**Prompt**
For the data that follows, report how many lines contain the word "deal", and nothing else.

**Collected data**
● ● ●

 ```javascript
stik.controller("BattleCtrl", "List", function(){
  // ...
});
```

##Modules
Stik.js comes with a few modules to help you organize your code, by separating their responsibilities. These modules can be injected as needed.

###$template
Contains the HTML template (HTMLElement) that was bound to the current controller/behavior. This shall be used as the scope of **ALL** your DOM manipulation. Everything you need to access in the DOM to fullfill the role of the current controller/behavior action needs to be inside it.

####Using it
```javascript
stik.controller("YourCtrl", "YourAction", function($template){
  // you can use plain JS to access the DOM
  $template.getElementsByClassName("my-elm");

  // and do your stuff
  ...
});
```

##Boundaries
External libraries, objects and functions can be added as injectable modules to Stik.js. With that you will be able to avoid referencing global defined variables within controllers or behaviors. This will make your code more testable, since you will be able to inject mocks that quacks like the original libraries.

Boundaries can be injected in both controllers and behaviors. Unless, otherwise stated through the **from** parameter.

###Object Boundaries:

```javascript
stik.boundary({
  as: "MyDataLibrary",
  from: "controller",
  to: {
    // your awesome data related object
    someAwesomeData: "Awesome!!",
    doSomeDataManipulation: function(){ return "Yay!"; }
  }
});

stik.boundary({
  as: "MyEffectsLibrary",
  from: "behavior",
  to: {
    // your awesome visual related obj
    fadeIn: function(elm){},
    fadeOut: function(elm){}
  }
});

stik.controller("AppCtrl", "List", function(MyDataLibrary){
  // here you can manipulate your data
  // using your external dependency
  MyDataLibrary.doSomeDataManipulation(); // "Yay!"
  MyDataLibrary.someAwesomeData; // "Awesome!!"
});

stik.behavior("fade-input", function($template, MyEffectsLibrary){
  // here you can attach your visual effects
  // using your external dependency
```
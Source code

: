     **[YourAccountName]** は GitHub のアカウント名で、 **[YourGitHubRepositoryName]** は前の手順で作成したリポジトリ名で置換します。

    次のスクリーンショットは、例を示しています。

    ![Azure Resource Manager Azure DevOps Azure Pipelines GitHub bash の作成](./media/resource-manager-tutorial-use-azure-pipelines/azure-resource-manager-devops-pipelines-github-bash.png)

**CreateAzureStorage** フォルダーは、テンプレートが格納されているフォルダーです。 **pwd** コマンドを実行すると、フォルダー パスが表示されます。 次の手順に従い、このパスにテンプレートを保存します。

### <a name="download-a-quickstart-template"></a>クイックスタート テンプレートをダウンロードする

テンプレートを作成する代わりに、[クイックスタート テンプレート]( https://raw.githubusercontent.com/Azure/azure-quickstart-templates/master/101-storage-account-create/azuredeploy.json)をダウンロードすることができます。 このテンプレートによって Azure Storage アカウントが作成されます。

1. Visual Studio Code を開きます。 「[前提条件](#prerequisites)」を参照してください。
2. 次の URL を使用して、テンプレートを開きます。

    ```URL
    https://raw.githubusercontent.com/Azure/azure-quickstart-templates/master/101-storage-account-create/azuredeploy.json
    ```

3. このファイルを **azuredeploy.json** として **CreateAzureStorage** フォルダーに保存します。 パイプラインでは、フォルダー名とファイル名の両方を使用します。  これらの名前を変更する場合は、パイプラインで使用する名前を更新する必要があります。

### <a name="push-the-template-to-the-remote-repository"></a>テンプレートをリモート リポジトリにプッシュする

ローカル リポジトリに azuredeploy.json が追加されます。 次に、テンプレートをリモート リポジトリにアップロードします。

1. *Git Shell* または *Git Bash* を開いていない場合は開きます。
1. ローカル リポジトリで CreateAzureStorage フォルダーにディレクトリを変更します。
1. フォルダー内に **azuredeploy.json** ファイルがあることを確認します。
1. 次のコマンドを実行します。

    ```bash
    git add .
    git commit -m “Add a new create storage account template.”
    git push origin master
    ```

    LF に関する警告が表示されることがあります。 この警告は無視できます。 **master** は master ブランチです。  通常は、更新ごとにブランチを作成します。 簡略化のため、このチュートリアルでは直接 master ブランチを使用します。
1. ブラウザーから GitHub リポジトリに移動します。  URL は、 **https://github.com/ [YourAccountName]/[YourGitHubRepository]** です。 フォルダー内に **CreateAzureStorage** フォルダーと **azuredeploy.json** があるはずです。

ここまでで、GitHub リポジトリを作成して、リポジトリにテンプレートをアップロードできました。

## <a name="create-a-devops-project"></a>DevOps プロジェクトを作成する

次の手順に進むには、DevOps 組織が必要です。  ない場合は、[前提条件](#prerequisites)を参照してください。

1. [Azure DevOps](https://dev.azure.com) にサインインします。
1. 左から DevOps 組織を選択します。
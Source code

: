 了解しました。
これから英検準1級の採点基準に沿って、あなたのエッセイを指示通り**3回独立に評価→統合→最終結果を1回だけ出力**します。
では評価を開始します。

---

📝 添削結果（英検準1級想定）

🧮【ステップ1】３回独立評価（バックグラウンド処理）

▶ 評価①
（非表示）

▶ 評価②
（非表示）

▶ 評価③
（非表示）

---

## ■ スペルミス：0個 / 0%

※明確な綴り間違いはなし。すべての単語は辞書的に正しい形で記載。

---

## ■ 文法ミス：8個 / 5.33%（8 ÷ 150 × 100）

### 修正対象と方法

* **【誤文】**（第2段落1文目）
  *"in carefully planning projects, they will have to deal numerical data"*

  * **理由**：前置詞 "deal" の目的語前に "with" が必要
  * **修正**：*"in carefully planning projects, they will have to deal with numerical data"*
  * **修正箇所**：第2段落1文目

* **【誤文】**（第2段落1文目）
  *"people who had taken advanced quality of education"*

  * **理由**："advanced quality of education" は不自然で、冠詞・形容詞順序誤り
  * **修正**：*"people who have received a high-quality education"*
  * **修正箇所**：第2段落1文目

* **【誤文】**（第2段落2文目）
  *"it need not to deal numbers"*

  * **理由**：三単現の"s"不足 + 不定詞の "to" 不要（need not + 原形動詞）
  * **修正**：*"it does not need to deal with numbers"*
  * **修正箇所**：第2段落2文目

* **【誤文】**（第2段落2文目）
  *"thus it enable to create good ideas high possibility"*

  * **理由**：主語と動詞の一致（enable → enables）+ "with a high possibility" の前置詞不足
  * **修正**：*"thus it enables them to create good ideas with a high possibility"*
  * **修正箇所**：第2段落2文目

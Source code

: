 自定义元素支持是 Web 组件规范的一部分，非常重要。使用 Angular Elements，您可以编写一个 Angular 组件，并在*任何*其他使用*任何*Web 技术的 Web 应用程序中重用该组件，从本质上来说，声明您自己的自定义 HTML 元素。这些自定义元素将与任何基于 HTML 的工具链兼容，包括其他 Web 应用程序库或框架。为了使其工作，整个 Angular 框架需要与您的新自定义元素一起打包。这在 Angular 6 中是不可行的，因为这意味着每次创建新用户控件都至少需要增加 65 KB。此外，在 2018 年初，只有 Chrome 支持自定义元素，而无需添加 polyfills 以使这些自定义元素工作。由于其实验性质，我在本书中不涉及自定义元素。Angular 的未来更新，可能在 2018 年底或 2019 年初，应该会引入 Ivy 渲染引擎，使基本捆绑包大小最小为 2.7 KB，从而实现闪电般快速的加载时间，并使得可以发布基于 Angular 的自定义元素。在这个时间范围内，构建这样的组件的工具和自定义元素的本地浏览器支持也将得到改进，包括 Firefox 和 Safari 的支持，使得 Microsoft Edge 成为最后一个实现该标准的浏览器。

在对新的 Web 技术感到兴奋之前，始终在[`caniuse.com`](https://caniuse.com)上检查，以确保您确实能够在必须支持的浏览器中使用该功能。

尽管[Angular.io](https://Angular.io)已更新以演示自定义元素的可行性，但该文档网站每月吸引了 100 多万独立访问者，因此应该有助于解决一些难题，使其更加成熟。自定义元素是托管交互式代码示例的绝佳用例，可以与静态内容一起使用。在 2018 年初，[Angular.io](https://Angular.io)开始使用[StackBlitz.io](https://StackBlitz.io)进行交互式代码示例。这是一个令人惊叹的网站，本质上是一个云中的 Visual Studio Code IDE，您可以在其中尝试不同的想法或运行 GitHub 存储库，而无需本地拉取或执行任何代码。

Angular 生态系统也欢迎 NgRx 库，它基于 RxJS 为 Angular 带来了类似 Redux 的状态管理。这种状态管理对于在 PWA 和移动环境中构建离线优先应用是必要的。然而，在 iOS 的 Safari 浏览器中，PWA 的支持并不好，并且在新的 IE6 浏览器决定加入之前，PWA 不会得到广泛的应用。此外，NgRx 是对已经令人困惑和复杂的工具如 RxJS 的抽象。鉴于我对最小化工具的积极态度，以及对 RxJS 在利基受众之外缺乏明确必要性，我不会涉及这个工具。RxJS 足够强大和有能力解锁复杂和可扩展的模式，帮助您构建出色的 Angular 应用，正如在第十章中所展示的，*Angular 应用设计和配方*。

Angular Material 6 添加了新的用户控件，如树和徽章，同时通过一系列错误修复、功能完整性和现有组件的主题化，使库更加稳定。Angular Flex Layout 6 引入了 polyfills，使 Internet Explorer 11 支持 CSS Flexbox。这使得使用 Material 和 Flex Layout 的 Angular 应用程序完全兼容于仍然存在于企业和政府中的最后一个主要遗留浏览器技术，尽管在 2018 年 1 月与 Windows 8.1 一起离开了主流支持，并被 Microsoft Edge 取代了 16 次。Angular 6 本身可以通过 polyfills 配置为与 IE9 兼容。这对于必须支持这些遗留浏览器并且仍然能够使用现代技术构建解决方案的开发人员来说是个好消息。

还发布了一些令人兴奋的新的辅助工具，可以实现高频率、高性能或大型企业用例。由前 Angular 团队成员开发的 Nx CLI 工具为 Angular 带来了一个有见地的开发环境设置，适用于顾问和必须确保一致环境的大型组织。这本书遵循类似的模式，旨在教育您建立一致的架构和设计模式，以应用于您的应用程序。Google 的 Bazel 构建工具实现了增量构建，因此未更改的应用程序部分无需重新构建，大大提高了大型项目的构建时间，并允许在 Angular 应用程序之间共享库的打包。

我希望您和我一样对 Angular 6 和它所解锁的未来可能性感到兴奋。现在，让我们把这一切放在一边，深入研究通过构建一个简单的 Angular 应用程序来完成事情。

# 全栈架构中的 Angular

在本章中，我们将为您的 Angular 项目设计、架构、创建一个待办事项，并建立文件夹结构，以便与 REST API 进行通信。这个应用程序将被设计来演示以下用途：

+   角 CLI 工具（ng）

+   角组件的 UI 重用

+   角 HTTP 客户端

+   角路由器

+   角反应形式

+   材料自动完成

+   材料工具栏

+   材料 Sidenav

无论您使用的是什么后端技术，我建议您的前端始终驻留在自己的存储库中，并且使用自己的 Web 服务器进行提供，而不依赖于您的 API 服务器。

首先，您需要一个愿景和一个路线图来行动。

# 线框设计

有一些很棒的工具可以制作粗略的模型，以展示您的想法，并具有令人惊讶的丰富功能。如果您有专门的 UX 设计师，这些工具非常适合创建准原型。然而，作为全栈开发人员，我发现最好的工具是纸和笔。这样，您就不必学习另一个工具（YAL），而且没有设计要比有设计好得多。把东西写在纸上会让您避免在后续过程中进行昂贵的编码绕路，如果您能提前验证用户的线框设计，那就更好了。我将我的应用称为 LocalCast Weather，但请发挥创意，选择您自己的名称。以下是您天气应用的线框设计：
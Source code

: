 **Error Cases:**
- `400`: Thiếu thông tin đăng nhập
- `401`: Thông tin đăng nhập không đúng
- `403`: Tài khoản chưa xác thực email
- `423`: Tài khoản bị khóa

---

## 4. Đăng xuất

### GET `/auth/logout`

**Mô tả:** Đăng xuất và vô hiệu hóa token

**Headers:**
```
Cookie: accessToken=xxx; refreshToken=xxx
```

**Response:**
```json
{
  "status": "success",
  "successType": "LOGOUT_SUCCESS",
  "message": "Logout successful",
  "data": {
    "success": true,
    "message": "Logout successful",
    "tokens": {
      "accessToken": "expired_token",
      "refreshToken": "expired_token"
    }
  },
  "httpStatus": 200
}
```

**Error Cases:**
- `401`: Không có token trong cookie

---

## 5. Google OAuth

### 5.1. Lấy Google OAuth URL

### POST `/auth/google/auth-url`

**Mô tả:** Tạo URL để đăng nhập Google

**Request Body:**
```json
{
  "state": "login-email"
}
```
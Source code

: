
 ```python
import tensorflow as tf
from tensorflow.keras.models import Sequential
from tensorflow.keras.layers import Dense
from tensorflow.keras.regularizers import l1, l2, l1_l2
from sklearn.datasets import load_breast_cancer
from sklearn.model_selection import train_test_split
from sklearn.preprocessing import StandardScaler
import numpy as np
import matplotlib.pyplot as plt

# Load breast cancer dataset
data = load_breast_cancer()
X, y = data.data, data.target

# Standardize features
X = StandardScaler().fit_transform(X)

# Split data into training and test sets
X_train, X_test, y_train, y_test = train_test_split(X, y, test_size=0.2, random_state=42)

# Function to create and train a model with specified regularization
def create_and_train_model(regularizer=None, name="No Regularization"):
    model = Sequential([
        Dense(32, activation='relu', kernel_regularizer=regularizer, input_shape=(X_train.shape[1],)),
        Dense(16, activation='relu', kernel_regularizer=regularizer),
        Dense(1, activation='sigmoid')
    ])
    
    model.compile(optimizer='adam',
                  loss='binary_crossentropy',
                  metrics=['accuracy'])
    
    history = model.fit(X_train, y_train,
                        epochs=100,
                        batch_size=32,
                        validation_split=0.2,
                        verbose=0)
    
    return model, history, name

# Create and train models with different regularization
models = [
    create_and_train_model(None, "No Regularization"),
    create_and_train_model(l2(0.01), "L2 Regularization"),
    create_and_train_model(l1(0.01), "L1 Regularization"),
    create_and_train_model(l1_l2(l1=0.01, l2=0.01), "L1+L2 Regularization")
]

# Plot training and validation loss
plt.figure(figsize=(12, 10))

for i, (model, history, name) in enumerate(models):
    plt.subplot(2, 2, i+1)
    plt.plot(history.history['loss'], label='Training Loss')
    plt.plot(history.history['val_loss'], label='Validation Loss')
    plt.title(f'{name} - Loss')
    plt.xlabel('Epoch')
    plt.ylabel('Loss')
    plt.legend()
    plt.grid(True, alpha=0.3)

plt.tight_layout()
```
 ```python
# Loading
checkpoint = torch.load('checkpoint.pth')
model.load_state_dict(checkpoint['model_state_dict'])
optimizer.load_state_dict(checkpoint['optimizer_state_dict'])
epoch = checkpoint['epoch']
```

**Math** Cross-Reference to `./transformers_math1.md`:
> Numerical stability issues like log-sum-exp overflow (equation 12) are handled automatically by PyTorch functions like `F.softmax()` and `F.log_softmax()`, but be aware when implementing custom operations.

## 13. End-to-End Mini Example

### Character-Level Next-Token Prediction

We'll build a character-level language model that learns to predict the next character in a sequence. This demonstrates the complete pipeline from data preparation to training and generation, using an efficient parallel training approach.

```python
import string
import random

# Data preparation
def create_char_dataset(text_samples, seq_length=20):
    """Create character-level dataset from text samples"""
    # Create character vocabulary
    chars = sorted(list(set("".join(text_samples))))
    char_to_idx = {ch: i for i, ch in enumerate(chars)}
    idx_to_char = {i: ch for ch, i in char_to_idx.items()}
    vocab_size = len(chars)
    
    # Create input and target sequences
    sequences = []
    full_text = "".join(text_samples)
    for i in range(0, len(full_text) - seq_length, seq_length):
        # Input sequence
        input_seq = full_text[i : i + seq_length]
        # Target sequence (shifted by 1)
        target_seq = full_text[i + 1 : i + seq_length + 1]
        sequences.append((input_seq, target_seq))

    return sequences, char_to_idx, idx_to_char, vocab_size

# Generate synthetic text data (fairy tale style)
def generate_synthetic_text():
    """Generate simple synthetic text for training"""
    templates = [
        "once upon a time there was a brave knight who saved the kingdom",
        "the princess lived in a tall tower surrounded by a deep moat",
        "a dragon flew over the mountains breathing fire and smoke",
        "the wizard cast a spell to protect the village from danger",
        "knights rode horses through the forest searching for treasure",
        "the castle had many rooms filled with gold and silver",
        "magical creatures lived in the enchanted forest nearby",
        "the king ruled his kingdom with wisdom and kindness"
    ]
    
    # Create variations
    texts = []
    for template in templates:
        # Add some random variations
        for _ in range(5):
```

● ● ●

**Written response**
5